(WORK REQUIRED) For this exercise, print only the lines from the one containing "Dirichlet condition, which" through the end of the material below, exactly as given.

(MATERIAL FOR THE TASK)
________________________________________
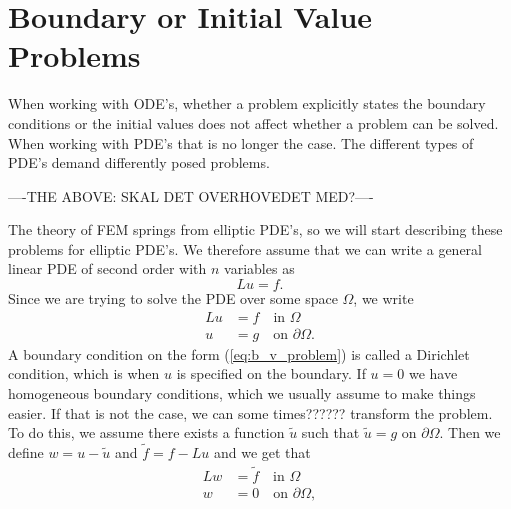 \section{Boundary or Initial Value Problems}
When working with ODE's,
whether a problem explicitly states the boundary conditions 
or the initial values does not affect whether a problem can be solved.
When working with 
PDE's that is no longer the case. The different types 
of PDE's demand differently posed problems. 


----THE ABOVE: SKAL DET OVERHOVEDET MED?----


The theory of FEM springs from elliptic PDE's, so we will start 
describing these problems for elliptic PDE's.
We therefore assume that we can write a general linear PDE of second 
order with $n$ variables as 
\begin{equation*}
    Lu = f.
\end{equation*}
Since we are trying to solve the PDE over some space $\Omega$, we write
\begin{align}
    Lu &= f \quad \text{in } \Omega \label{eq:b_v_problem} \\
    u &= g \quad \text{on } \partial \Omega. \nonumber
\end{align}
A boundary condition on the form (\ref{eq:b_v_problem}) is called a 
Dirichlet condition, which is when $u$ is specified on the boundary. 
If $u=0$ we have homogeneous boundary conditions, which we usually assume 
to make things easier. If that is not the case, we can some times?????? 
transform the problem. To do this, we assume there exists a function 
$\tilde{u}$ such that $\tilde{u}=g$ on $\partial \Omega$. Then we define 
$w = u - \tilde{u}$ and $\tilde{f}=f-Lu$ and we get that
\begin{align}
    Lw &= \tilde{f} \quad \text{in } \Omega \label{eq:b_v_problem} \\
    w &= 0 \quad \text{on } \partial \Omega, \nonumber
\end{align}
________________________________________
(SOLUTION)
Dirichlet condition, which is when $u$ is specified on the boundary. 
If $u=0$ we have homogeneous boundary conditions, which we usually assume 
to make things easier. If that is not the case, we can some times?????? 
transform the problem. To do this, we assume there exists a function 
$\tilde{u}$ such that $\tilde{u}=g$ on $\partial \Omega$. Then we define 
$w = u - \tilde{u}$ and $\tilde{f}=f-Lu$ and we get that
\begin{align}
    Lw &= \tilde{f} \quad \text{in } \Omega \label{eq:b_v_problem} \\
    w &= 0 \quad \text{on } \partial \Omega, \nonumber
\end{align}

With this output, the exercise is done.